Seeking forgiveness for his crime, so that he can move on with his life by putting the demons in his mind and soul to rest, he voluntarily places his life in the hands of the village elders, the family of the man he killed, and their system of justice.

One of the many remarkable aspects of this film is that it was shot entirely on location in Afghanistan, including Nangarhar, which happens to be the deadliest province for US soldiers during the past couple of years, with a third of all 21 US military combat deaths in 2016 occurring there as a direct result of extended operations against both the Taliban and groups associated with ISIS.

Using a combination of local Pashtun actors and non-actors, one of the pivotal scenes in the movie – set in caves used by the Mujahedeen during its resistance to Soviet occupation in the 1980s – was shot within firing distance of ISIS and Taliban positions, according to Gilmour.

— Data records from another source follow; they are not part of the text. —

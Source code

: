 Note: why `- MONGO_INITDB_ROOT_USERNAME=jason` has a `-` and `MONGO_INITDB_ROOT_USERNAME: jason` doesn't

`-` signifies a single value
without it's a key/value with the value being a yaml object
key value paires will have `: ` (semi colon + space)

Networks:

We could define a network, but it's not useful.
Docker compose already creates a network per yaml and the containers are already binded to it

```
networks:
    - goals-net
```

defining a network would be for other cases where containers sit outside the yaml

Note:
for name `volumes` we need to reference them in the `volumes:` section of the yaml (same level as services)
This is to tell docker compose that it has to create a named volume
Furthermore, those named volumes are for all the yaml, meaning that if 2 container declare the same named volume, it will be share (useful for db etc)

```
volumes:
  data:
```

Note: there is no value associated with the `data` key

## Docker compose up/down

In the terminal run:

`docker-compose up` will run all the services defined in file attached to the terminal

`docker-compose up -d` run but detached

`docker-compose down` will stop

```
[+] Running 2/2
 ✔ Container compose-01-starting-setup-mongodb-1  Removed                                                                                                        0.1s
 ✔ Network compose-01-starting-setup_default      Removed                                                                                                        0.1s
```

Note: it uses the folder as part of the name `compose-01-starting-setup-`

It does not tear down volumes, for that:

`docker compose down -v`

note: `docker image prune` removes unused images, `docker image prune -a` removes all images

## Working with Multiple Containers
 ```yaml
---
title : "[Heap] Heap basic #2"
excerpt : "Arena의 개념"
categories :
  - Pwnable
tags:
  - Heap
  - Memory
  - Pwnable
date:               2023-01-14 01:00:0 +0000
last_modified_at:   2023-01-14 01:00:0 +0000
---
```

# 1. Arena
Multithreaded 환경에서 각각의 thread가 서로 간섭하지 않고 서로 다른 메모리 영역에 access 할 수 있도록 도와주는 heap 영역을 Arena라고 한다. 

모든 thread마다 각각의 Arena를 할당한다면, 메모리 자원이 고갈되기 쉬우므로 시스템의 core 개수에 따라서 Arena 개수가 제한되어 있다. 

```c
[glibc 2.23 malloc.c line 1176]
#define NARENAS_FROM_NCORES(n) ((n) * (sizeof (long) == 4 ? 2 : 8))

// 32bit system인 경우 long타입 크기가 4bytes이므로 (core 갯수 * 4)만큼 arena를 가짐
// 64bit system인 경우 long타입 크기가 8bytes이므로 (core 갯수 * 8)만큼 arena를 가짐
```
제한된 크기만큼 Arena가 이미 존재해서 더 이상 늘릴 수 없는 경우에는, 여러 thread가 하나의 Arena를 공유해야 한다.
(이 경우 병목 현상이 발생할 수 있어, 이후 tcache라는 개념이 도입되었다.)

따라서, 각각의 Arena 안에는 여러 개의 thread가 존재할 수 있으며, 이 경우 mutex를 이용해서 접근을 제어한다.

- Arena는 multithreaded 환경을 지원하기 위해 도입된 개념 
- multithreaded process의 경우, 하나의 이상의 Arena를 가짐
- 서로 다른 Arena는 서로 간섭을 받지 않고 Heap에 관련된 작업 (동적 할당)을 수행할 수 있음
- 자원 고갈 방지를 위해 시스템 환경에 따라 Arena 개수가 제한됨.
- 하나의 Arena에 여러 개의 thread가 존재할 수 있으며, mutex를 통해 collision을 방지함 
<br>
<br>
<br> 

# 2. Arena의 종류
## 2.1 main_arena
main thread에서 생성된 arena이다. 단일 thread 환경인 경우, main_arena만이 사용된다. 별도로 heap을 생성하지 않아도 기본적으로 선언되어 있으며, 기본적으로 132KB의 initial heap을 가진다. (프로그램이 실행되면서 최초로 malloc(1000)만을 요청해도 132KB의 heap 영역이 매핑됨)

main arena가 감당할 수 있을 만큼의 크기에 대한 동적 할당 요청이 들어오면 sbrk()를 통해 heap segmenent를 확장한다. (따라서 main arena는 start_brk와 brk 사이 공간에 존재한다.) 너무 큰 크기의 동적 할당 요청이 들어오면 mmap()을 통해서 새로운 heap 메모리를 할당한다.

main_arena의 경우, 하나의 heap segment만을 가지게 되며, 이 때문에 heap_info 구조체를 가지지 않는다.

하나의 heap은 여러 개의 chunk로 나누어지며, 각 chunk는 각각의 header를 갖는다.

“It was guerrilla-like [film] shooting,” Gilmour told me. “We couldn’t operate with a traditional schedule where everything is planned out and all the pieces are put in place months in advance. We had to be ready to jump into a Land Cruiser, and go across the mountains outside of the town, unload the actors and roll camera.”

“We’re here because we’re here. We’re here because another unit came here and set up, and we replaced them, and no one knows what else to do” 

CJ Chilvers

In Jirga, Gilmour has achieved many things, but no less than providing audiences with a documentary-style insight into actual tribal life of the Afghan people, whom tend to be typically portrayed as either faceless monsters or meaningless canon fodder in run-of-the-mill Hollywood portrayals.

In the climatic moment of the film – which is set and shot in an actual Afghan village using real Afghani non-actors – in which Wheeler faces his ultimate verdict at the jirga for having confessed to the killing of the local man, Gilmour explained how almost nothing you see and hear in the scene came from script.

“What you see on the screen is everything that comes from those elders,” said Gilmour. “They were briefed to imagine that this was genuine scenario, that this was a soldier who had killed one of your tribesmen, and who had come back voluntarily to confess [his crime], and a heated discussion [regarding Wheeler’s fate] ensues.”

In capturing and illuminating the humanity and kindness of the Afghan people and at the same time drawing attention to the deep moral wounds that are carried by so many of the conflict’s veterans, Jirga will challenge the way we have come to think about our involvement in foreign wars.

If so, this will ultimately be Gilmour’s greatest accomplishment.